Les écoles maltaises font appel à cette organisation pour leurs cours d’éducation sexuelle et cette dernière invite de célèbres opposants à l’avortement américains pour animer des conférences à l’université. Miriam Sciberra est en lien avec des réseaux d’activistes anti-avortement partout en Europe. Elle suit des formations en Serbie ou en Roumanie. Pour notre interview, dans son bureau situé en plein cœur de la capitale La Vallette, elle ne retire pas son manteau rouge et reste sèche. Il y a des sujets dont elle ne souhaite plus discuter : « l’avortement est un meurtre », un « génocide de foetus ». Le « traumatisme de l’avortement » est selon elle, bien pire que celui du viol. Depuis que Malte s’ouvre à l’Union européenne, les « médias mainstream » soutiennent d’après elle, un « lobby de l’avortement ». Plus tard, pendant le service religieux qui fête les cinq années de l’organisation, Sciberra se met à genou et prie pour tous les enfants qui n’ont pas pu naître.

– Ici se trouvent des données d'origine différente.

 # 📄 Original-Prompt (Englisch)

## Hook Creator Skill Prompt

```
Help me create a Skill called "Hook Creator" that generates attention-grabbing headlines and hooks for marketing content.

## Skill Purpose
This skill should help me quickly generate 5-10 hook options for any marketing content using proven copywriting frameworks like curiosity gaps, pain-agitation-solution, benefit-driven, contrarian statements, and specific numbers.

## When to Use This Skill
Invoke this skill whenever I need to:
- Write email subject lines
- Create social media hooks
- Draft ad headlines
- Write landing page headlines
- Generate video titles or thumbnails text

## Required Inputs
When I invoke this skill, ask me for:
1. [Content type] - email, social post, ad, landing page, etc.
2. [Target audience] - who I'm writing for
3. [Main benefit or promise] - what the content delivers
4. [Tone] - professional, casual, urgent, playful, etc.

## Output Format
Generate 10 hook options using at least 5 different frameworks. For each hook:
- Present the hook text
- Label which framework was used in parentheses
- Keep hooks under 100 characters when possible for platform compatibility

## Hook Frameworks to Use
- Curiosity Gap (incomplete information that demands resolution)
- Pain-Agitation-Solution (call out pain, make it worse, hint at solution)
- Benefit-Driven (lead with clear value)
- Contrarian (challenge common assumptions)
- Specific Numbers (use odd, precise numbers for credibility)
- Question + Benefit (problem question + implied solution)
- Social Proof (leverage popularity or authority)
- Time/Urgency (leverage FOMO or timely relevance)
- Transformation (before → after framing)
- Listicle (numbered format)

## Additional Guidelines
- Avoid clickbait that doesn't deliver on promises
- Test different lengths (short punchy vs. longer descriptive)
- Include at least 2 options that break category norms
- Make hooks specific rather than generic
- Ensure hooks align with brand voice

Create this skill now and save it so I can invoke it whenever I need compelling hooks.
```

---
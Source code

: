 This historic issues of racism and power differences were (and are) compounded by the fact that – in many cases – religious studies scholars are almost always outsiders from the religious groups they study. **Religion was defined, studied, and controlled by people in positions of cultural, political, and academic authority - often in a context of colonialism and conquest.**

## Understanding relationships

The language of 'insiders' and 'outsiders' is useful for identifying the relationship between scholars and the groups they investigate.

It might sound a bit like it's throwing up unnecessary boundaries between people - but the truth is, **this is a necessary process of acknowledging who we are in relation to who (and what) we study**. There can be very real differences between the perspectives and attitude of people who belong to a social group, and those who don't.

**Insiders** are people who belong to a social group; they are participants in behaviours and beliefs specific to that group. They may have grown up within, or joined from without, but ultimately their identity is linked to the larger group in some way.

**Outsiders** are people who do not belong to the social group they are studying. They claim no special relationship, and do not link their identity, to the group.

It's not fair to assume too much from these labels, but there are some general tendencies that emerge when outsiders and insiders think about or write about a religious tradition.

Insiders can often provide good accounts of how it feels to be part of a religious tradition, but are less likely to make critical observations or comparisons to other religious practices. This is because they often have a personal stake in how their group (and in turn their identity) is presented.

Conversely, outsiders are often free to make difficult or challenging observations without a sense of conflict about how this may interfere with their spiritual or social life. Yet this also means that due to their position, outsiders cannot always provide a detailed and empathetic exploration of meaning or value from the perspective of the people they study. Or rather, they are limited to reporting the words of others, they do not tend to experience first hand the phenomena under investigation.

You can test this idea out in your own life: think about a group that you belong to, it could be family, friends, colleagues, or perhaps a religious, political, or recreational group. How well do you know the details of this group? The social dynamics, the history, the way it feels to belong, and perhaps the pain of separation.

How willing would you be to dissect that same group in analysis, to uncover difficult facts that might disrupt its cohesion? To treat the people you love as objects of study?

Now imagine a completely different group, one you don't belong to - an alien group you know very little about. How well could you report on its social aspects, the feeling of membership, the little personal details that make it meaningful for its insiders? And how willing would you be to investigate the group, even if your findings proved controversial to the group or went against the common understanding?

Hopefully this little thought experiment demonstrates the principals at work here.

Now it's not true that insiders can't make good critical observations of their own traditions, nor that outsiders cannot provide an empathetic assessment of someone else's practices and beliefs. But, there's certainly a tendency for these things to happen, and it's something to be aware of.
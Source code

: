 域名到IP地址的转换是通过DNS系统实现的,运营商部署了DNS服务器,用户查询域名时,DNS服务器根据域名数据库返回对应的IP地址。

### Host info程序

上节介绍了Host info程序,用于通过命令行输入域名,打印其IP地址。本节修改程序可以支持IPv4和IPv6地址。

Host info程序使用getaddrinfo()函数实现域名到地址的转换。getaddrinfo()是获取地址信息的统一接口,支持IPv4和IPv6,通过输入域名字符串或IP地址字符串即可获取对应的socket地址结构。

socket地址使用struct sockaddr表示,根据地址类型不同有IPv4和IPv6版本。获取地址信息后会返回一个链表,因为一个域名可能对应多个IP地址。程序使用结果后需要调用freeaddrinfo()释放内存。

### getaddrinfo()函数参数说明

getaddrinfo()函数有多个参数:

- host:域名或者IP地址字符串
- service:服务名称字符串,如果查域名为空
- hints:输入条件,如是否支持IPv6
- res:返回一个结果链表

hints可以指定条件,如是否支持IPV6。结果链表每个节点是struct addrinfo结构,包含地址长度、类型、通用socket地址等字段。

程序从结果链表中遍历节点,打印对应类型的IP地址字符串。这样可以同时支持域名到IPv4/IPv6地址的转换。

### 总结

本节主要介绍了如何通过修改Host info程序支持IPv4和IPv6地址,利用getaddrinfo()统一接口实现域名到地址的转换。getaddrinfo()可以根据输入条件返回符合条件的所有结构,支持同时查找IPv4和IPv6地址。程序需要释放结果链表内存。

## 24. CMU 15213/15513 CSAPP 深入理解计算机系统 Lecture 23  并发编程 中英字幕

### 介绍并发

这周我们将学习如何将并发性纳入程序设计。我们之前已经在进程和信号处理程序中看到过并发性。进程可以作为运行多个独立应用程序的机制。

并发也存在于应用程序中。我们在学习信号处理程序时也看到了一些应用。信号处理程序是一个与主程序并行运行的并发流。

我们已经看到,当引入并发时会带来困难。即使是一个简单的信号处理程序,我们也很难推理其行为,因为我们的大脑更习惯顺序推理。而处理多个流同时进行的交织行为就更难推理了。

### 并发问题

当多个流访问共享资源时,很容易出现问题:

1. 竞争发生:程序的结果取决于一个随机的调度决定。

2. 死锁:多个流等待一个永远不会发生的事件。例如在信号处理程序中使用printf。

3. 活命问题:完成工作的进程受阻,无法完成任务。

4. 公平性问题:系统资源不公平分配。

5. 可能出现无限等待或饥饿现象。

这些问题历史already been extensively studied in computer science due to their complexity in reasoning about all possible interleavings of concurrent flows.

Cette polémique est toutefois révélatrice. Malte n’est déjà plus la même que celle qu’a connu Julie Borg il y a un an. Si elle cherchait aujourd’hui « avortement » sur internet, elle tomberait peut-être sur la page de l’ASN. Si elle contactait les « Docteurs pro-choix », elle se verrait peut-être conseiller un site où facilement commander la pilule abortive. Une possibilité qui n’existe pas encore en automne 2018, lorsque Julie, son test à la main, s’apprête à tout mettre en œuvre pour interrompre sa grossesse.

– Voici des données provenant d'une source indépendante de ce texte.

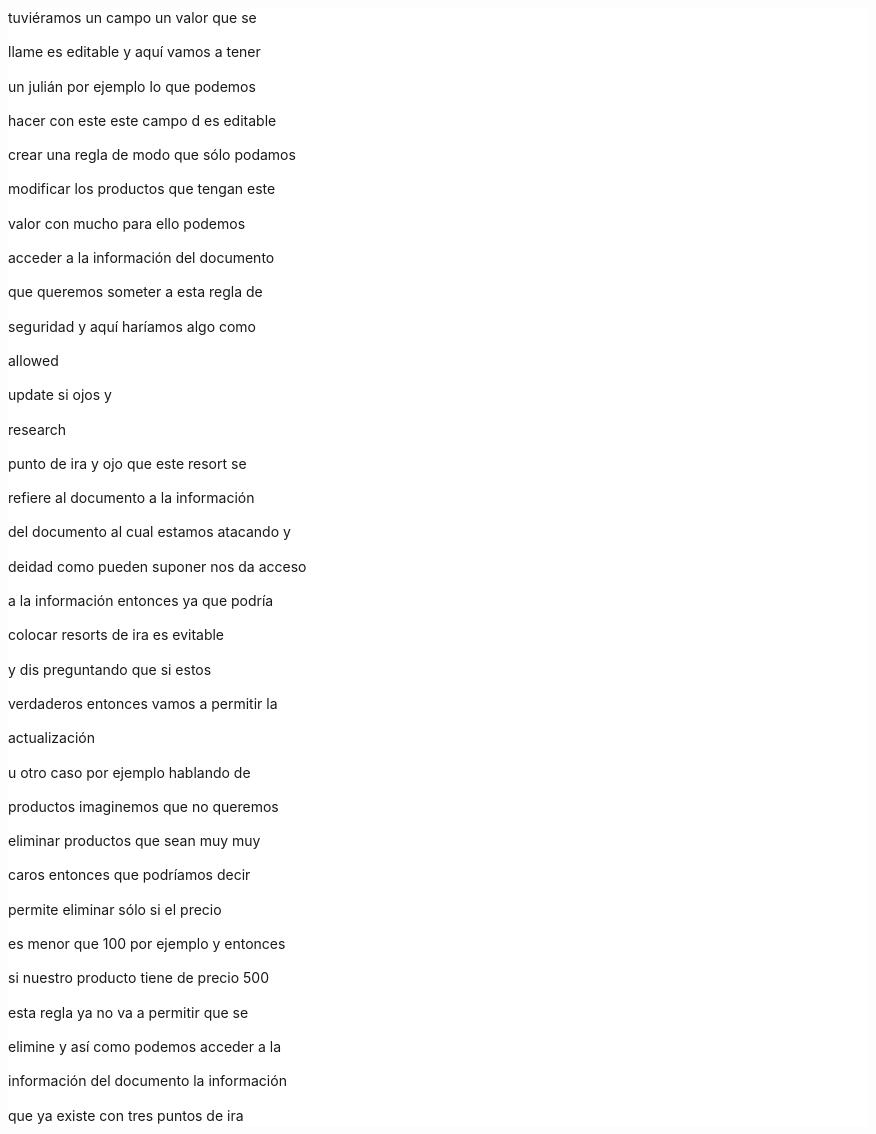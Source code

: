 tuviéramos un campo un valor que se

llame es editable y aquí vamos a tener

un julián por ejemplo lo que podemos

hacer con este este campo d es editable

crear una regla de modo que sólo podamos

modificar los productos que tengan este

valor con mucho para ello podemos

acceder a la información del documento

que queremos someter a esta regla de

seguridad y aquí haríamos algo como

allowed

update si ojos y

research

punto de ira y ojo que este resort se

refiere al documento a la información

del documento al cual estamos atacando y

deidad como pueden suponer nos da acceso

a la información entonces ya que podría

colocar resorts de ira es evitable

y dis preguntando que si estos

verdaderos entonces vamos a permitir la

actualización

u otro caso por ejemplo hablando de

productos imaginemos que no queremos

eliminar productos que sean muy muy

caros entonces que podríamos decir

permite eliminar sólo si el precio

es menor que 100 por ejemplo y entonces

si nuestro producto tiene de precio 500

esta regla ya no va a permitir que se

elimine y así como podemos acceder a la

información del documento la información

que ya existe con tres puntos de ira
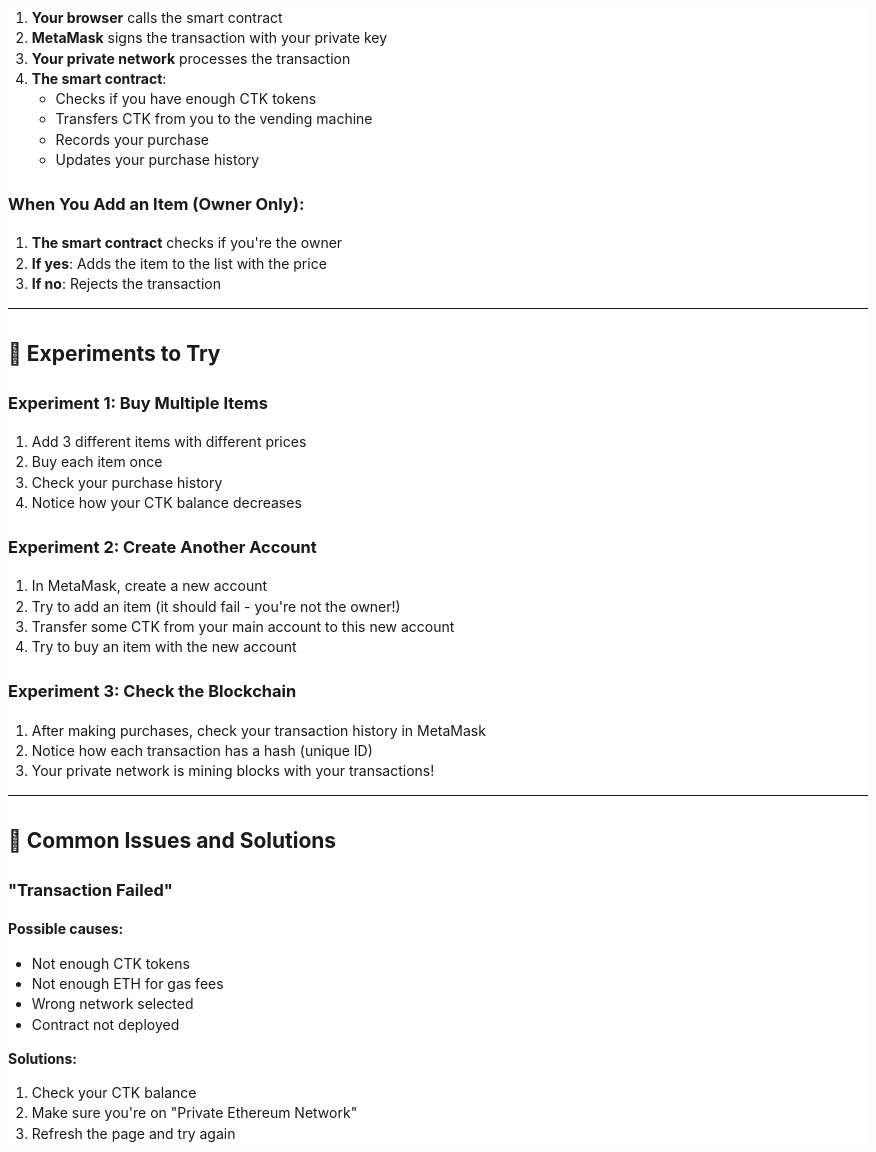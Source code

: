 1. **Your browser** calls the smart contract
2. **MetaMask** signs the transaction with your private key
3. **Your private network** processes the transaction
4. **The smart contract**:
   - Checks if you have enough CTK tokens
   - Transfers CTK from you to the vending machine
   - Records your purchase
   - Updates your purchase history

### When You Add an Item (Owner Only):

1. **The smart contract** checks if you're the owner
2. **If yes**: Adds the item to the list with the price
3. **If no**: Rejects the transaction

---

## 🧪 Experiments to Try

### Experiment 1: Buy Multiple Items
1. Add 3 different items with different prices
2. Buy each item once
3. Check your purchase history
4. Notice how your CTK balance decreases

### Experiment 2: Create Another Account
1. In MetaMask, create a new account
2. Try to add an item (it should fail - you're not the owner!)
3. Transfer some CTK from your main account to this new account
4. Try to buy an item with the new account

### Experiment 3: Check the Blockchain
1. After making purchases, check your transaction history in MetaMask
2. Notice how each transaction has a hash (unique ID)
3. Your private network is mining blocks with your transactions!

---

## 🤔 Common Issues and Solutions

### "Transaction Failed"
**Possible causes:**
- Not enough CTK tokens
- Not enough ETH for gas fees
- Wrong network selected
- Contract not deployed

**Solutions:**
1. Check your CTK balance
2. Make sure you're on "Private Ethereum Network"
3. Refresh the page and try again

Avant cela, sa vie sexuelle s’était toujours déroulée comme prévue. À 18 ans, elle a souhaité avoir des rapports. La nuit même de son anniversaire elle a couché pour la première fois avec un homme. Après le mariage avec Adrian, elle voulait un enfant, et elle est tombée enceinte quelques mois après la cérémonie. Lorsqu’elle a remarqué que l’amour ne lui suffisait plus, elle s’est trouvée un nouvel amant. Un second enfant ne rentrait pas dans ses plans. « J’étais en colère contre ce pays qui m’interdisait de prendre ma propre décision. J’étais en colère contre moi-même, à cause de tous ces traitements dangereux que j’imposais à mon corps. J’étais en colère contre une société qui me forçait à mentir à mon entourage. ». Mais la colère est aussi un bon moyen de vaincre la peur.

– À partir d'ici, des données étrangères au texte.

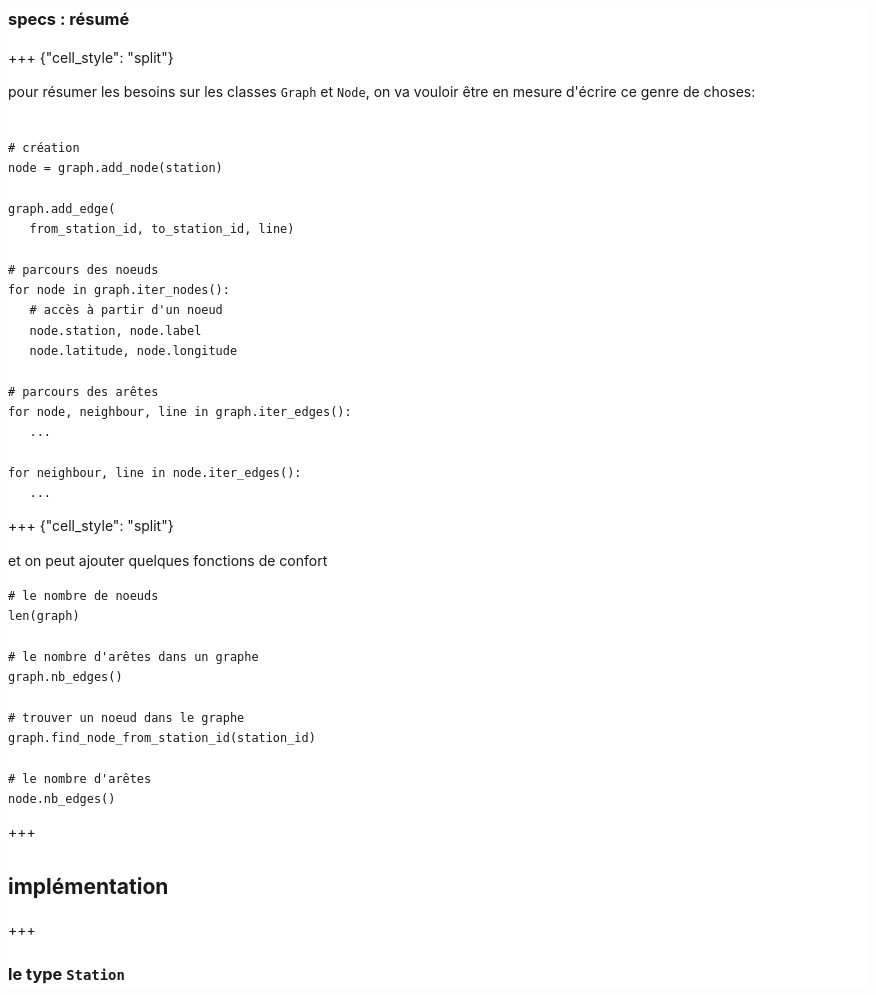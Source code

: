 ### specs : résumé

+++ {"cell_style": "split"}

pour résumer les besoins sur les classes `Graph` et `Node`, on va vouloir être en mesure d'écrire ce genre de choses:

```python3

# création
node = graph.add_node(station)

graph.add_edge(
   from_station_id, to_station_id, line)

# parcours des noeuds
for node in graph.iter_nodes():
   # accès à partir d'un noeud
   node.station, node.label
   node.latitude, node.longitude

# parcours des arêtes
for node, neighbour, line in graph.iter_edges():
   ...

for neighbour, line in node.iter_edges():
   ...
```

+++ {"cell_style": "split"}

et on peut ajouter quelques fonctions de confort

```python3
# le nombre de noeuds
len(graph) 

# le nombre d'arêtes dans un graphe
graph.nb_edges() 

# trouver un noeud dans le graphe
graph.find_node_from_station_id(station_id)

# le nombre d'arêtes 
node.nb_edges() 

```

+++

## implémentation

+++

### le type `Station`
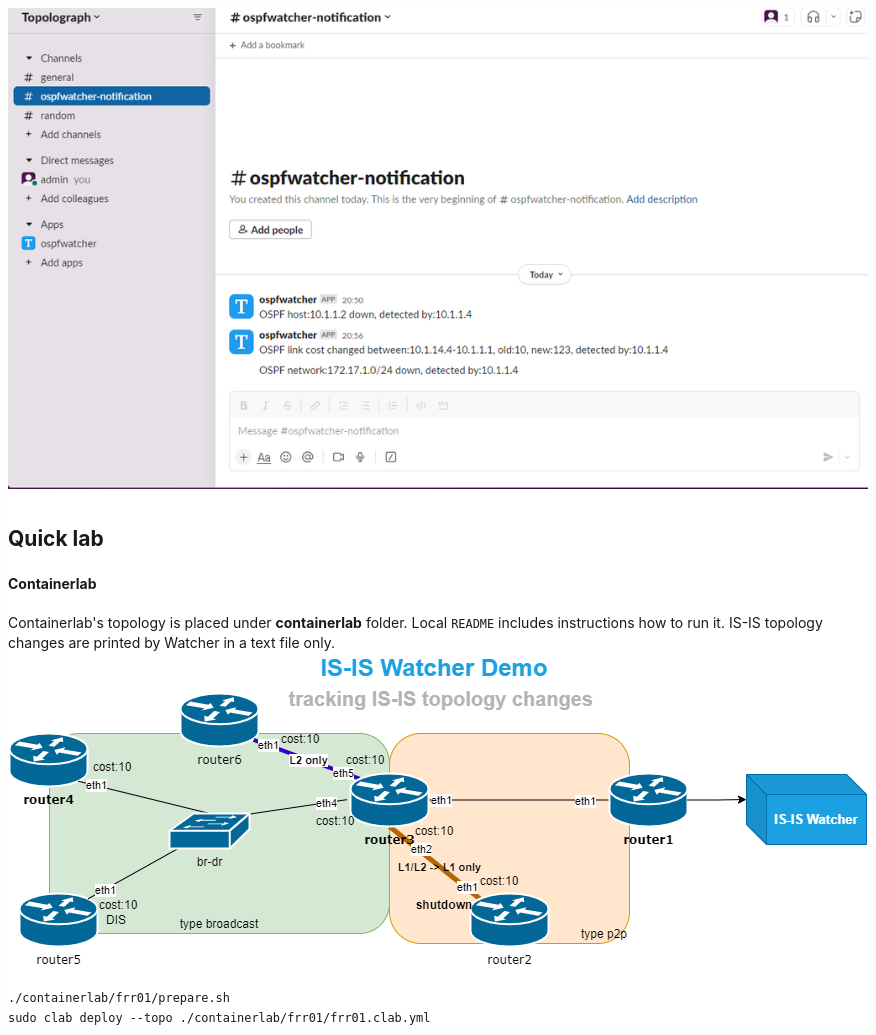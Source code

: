 ![](./docs/slack/slack_notification.PNG)

## Quick lab
#### Containerlab
Containerlab's topology is placed under **containerlab** folder. Local `README` includes instructions how to run it. IS-IS topology changes are printed by Watcher in a text file only.
![IS-IS watcher containerlab](./containerlab/frr01/container_lab.drawio.png)
```
./containerlab/frr01/prepare.sh
sudo clab deploy --topo ./containerlab/frr01/frr01.clab.yml
```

Après une semaine de crampes à l’estomac et de nuits blanches, Julie décide finalement de parler de cette grossesse non-désirée à ses deux partenaires. Elle en est à huit semaines. Au travail, elle prétend être malade et ment à son père, prétextant un rendez-vous à Bruxelles afin que celui-ci vienne garder son enfant. Une de ses cousines organise l’intervention en Turquie et Adrian achète le billet d’avion. Il doit se rendre à l’hôpital et apposer sa signature, prouver, qu’en tant qu’époux, il autorise cet avortement. L’opération dure moins d’une heure et coûte tout juste 300 euros. Des amies viennent la chercher à l’hôpital. Elles vont ensuite boire du raki.
En moins de 48 heures, Julie Borg retourne à sa vie passée. Comme elle l’explique aujourd’hui, elle a enfin repris le contrôle. Elle n’a jamais regretté sa décision.